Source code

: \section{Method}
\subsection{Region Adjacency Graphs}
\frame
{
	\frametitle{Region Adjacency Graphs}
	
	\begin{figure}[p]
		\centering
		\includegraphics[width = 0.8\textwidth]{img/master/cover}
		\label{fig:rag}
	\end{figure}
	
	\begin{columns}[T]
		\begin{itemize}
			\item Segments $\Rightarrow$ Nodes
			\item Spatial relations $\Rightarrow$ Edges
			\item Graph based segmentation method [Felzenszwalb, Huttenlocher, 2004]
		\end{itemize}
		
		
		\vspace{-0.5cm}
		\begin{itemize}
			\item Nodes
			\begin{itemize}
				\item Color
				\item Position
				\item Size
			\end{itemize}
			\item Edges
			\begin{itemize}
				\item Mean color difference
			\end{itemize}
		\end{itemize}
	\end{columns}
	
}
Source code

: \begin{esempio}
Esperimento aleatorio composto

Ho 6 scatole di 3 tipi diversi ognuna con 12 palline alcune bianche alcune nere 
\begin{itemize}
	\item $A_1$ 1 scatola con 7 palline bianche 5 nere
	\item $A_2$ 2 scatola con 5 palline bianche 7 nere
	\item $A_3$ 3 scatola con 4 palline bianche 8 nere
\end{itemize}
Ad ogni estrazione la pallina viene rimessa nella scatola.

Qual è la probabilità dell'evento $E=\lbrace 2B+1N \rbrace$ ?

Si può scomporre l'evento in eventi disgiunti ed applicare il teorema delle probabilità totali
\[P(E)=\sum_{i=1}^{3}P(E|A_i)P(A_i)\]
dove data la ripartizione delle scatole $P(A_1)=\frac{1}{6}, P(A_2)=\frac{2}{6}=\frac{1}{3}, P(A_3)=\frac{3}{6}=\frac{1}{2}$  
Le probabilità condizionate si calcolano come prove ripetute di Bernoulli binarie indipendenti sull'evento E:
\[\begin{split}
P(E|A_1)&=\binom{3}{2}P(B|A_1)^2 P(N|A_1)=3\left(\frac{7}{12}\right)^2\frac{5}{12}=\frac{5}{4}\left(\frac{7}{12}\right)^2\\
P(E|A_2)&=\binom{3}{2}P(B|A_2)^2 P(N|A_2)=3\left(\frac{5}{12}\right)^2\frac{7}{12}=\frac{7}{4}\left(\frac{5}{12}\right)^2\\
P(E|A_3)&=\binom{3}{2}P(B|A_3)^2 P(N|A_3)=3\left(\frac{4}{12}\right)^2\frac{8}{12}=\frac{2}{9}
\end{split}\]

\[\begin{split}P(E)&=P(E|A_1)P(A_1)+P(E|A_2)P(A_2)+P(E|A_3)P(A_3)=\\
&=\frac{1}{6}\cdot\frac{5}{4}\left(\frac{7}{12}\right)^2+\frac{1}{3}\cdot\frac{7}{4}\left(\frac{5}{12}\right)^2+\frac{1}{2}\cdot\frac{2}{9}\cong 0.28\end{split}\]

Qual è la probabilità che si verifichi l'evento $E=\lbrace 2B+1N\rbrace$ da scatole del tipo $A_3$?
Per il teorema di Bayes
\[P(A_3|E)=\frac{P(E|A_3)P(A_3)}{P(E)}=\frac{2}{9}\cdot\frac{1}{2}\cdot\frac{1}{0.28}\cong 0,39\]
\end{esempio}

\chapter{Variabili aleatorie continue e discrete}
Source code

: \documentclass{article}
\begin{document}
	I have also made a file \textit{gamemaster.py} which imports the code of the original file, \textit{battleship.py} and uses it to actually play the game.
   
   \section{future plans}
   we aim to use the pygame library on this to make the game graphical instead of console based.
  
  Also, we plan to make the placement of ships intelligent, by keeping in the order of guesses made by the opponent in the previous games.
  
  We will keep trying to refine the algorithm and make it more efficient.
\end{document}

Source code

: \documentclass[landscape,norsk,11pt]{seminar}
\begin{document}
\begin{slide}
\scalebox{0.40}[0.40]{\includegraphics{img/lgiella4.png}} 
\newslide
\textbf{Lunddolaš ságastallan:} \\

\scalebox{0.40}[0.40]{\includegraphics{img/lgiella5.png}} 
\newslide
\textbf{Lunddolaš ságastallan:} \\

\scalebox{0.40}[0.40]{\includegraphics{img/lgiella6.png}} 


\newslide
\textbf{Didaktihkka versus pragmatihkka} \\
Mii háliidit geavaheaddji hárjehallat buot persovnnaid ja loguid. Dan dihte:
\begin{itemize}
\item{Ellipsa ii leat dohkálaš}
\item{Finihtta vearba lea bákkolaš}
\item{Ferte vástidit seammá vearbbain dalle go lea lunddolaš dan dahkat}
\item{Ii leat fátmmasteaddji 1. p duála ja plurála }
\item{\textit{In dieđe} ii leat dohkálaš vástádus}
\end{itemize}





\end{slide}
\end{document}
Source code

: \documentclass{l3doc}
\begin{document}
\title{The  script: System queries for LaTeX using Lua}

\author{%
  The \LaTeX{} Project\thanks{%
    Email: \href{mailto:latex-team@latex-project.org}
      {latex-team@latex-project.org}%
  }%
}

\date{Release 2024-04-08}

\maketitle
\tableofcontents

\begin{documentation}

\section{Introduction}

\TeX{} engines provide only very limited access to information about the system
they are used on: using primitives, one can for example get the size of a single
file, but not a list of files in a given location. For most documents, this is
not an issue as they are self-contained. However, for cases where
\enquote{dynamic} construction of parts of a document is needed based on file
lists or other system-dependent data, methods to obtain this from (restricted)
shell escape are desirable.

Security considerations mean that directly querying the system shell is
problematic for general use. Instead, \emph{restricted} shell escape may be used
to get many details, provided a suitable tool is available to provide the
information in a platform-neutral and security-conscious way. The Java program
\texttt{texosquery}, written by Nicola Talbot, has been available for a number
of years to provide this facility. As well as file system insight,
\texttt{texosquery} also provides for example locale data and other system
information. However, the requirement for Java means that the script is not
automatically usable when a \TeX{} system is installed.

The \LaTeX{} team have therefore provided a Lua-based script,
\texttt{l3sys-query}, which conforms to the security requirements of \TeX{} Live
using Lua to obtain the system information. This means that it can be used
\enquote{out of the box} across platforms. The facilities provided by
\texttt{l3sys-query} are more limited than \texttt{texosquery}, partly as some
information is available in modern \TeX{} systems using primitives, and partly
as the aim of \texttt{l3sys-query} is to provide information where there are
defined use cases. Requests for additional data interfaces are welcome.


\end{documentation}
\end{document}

■ REQUIREMENT ■
Go through the data and gather every line that holds "lbrace".

■ EXERCISE SOLUTION ■
Qual è la probabilità dell'evento $E=\lbrace 2B+1N \rbrace$ ?
Qual è la probabilità che si verifichi l'evento $E=\lbrace 2B+1N\rbrace$ da scatole del tipo $A_3$?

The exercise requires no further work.